--- Problem description ---
Reproduce all the entries exactly.

[Data for review Boundary: Start]

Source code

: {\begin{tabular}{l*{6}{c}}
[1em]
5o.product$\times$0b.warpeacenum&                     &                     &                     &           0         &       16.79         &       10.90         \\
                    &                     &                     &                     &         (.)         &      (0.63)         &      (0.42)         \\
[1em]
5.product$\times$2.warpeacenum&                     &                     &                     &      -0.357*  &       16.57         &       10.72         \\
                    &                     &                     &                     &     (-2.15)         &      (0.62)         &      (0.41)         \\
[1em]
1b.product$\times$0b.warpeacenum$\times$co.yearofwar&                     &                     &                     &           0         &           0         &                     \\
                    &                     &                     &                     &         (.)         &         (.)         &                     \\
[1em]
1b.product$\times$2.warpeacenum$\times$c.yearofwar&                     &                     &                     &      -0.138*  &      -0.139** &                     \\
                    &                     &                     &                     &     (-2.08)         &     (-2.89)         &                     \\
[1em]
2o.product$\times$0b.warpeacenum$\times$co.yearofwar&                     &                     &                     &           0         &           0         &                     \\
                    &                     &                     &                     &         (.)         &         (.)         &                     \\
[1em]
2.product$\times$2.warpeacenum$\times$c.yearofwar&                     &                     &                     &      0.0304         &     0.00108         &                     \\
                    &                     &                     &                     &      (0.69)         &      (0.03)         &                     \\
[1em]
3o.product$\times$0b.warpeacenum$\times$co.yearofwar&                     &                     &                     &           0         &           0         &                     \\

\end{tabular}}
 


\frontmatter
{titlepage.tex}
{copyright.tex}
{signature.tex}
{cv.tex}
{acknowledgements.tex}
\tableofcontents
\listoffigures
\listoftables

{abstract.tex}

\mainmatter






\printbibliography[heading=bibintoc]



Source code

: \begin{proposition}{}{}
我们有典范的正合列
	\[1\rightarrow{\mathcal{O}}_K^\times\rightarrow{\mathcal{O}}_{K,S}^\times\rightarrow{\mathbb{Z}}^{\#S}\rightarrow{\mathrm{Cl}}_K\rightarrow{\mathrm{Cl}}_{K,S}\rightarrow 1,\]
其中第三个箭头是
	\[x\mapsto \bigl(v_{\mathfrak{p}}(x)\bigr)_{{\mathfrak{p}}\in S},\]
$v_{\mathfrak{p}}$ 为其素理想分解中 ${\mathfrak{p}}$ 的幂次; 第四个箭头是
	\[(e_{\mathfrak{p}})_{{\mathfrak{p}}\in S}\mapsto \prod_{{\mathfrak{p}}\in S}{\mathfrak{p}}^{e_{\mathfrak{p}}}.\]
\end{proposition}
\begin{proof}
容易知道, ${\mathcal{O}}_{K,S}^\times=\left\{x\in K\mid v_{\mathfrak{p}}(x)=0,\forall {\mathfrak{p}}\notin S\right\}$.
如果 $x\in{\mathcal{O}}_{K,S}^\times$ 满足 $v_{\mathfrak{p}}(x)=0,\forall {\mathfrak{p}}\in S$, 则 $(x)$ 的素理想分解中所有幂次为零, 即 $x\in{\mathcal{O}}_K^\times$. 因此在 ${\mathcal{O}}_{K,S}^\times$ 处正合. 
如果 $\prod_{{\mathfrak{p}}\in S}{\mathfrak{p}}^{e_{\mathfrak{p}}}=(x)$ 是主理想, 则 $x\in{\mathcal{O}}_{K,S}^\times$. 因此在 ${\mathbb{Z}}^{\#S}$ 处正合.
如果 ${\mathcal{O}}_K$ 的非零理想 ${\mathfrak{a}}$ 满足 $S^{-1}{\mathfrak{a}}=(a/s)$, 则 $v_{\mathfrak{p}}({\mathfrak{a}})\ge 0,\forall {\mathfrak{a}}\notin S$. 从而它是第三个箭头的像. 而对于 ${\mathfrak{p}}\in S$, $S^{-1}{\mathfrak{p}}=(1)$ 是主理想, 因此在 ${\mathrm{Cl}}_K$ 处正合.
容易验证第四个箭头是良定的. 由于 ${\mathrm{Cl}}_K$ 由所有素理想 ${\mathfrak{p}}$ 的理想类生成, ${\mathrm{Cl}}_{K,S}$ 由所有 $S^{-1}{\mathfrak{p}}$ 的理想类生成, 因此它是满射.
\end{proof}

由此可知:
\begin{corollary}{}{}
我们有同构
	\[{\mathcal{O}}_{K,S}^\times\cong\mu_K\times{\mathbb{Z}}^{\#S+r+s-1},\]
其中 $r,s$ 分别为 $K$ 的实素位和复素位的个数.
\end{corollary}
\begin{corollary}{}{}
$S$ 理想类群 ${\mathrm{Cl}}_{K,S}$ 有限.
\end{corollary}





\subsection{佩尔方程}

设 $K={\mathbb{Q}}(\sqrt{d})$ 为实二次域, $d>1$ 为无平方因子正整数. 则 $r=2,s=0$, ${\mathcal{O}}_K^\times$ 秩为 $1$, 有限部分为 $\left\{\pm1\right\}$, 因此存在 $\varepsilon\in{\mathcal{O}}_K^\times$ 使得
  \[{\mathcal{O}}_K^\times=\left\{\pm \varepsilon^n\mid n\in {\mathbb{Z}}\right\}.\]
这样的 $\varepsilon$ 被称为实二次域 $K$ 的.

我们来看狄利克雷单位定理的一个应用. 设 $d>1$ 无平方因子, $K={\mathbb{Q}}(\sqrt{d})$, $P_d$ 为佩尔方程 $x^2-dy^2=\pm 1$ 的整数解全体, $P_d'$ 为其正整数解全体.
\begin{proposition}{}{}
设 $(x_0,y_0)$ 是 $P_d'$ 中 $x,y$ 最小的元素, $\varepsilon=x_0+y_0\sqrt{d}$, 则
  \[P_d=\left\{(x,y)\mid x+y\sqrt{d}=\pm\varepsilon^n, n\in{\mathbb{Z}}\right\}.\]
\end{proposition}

[Data for review Boundary: End]

--- Output for this exercise ---
Source code

: {\begin{tabular}{l*{6}{c}}
[1em]
5o.product$\times$0b.warpeacenum&                     &                     &                     &           0         &       16.79         &       10.90         \\
                    &                     &                     &                     &         (.)         &      (0.63)         &      (0.42)         \\
[1em]
5.product$\times$2.warpeacenum&                     &                     &                     &      -0.357*  &       16.57         &       10.72         \\
                    &                     &                     &                     &     (-2.15)         &      (0.62)         &      (0.41)         \\
[1em]
1b.product$\times$0b.warpeacenum$\times$co.yearofwar&                     &                     &                     &           0         &           0         &                     \\
                    &                     &                     &                     &         (.)         &         (.)         &                     \\
[1em]
1b.product$\times$2.warpeacenum$\times$c.yearofwar&                     &                     &                     &      -0.138*  &      -0.139** &                     \\
                    &                     &                     &                     &     (-2.08)         &     (-2.89)         &                     \\
[1em]
2o.product$\times$0b.warpeacenum$\times$co.yearofwar&                     &                     &                     &           0         &           0         &                     \\
                    &                     &                     &                     &         (.)         &         (.)         &                     \\
[1em]
2.product$\times$2.warpeacenum$\times$c.yearofwar&                     &                     &                     &      0.0304         &     0.00108         &                     \\
                    &                     &                     &                     &      (0.69)         &      (0.03)         &                     \\
[1em]
3o.product$\times$0b.warpeacenum$\times$co.yearofwar&                     &                     &                     &           0         &           0         &                     \\

\end{tabular}}
 


\frontmatter
{titlepage.tex}
{copyright.tex}
{signature.tex}
{cv.tex}
{acknowledgements.tex}
\tableofcontents
\listoffigures
\listoftables

{abstract.tex}

\mainmatter






\printbibliography[heading=bibintoc]



Source code

: \begin{proposition}{}{}
我们有典范的正合列
	\[1\rightarrow{\mathcal{O}}_K^\times\rightarrow{\mathcal{O}}_{K,S}^\times\rightarrow{\mathbb{Z}}^{\#S}\rightarrow{\mathrm{Cl}}_K\rightarrow{\mathrm{Cl}}_{K,S}\rightarrow 1,\]
其中第三个箭头是
	\[x\mapsto \bigl(v_{\mathfrak{p}}(x)\bigr)_{{\mathfrak{p}}\in S},\]
$v_{\mathfrak{p}}$ 为其素理想分解中 ${\mathfrak{p}}$ 的幂次; 第四个箭头是
	\[(e_{\mathfrak{p}})_{{\mathfrak{p}}\in S}\mapsto \prod_{{\mathfrak{p}}\in S}{\mathfrak{p}}^{e_{\mathfrak{p}}}.\]
\end{proposition}
\begin{proof}
容易知道, ${\mathcal{O}}_{K,S}^\times=\left\{x\in K\mid v_{\mathfrak{p}}(x)=0,\forall {\mathfrak{p}}\notin S\right\}$.
如果 $x\in{\mathcal{O}}_{K,S}^\times$ 满足 $v_{\mathfrak{p}}(x)=0,\forall {\mathfrak{p}}\in S$, 则 $(x)$ 的素理想分解中所有幂次为零, 即 $x\in{\mathcal{O}}_K^\times$. 因此在 ${\mathcal{O}}_{K,S}^\times$ 处正合. 
如果 $\prod_{{\mathfrak{p}}\in S}{\mathfrak{p}}^{e_{\mathfrak{p}}}=(x)$ 是主理想, 则 $x\in{\mathcal{O}}_{K,S}^\times$. 因此在 ${\mathbb{Z}}^{\#S}$ 处正合.
如果 ${\mathcal{O}}_K$ 的非零理想 ${\mathfrak{a}}$ 满足 $S^{-1}{\mathfrak{a}}=(a/s)$, 则 $v_{\mathfrak{p}}({\mathfrak{a}})\ge 0,\forall {\mathfrak{a}}\notin S$. 从而它是第三个箭头的像. 而对于 ${\mathfrak{p}}\in S$, $S^{-1}{\mathfrak{p}}=(1)$ 是主理想, 因此在 ${\mathrm{Cl}}_K$ 处正合.
容易验证第四个箭头是良定的. 由于 ${\mathrm{Cl}}_K$ 由所有素理想 ${\mathfrak{p}}$ 的理想类生成, ${\mathrm{Cl}}_{K,S}$ 由所有 $S^{-1}{\mathfrak{p}}$ 的理想类生成, 因此它是满射.
\end{proof}

由此可知:
\begin{corollary}{}{}
我们有同构
	\[{\mathcal{O}}_{K,S}^\times\cong\mu_K\times{\mathbb{Z}}^{\#S+r+s-1},\]
其中 $r,s$ 分别为 $K$ 的实素位和复素位的个数.
\end{corollary}
\begin{corollary}{}{}
$S$ 理想类群 ${\mathrm{Cl}}_{K,S}$ 有限.
\end{corollary}





\subsection{佩尔方程}

设 $K={\mathbb{Q}}(\sqrt{d})$ 为实二次域, $d>1$ 为无平方因子正整数. 则 $r=2,s=0$, ${\mathcal{O}}_K^\times$ 秩为 $1$, 有限部分为 $\left\{\pm1\right\}$, 因此存在 $\varepsilon\in{\mathcal{O}}_K^\times$ 使得
  \[{\mathcal{O}}_K^\times=\left\{\pm \varepsilon^n\mid n\in {\mathbb{Z}}\right\}.\]
这样的 $\varepsilon$ 被称为实二次域 $K$ 的.

我们来看狄利克雷单位定理的一个应用. 设 $d>1$ 无平方因子, $K={\mathbb{Q}}(\sqrt{d})$, $P_d$ 为佩尔方程 $x^2-dy^2=\pm 1$ 的整数解全体, $P_d'$ 为其正整数解全体.
\begin{proposition}{}{}
设 $(x_0,y_0)$ 是 $P_d'$ 中 $x,y$ 最小的元素, $\varepsilon=x_0+y_0\sqrt{d}$, 则
  \[P_d=\left\{(x,y)\mid x+y\sqrt{d}=\pm\varepsilon^n, n\in{\mathbb{Z}}\right\}.\]
\end{proposition}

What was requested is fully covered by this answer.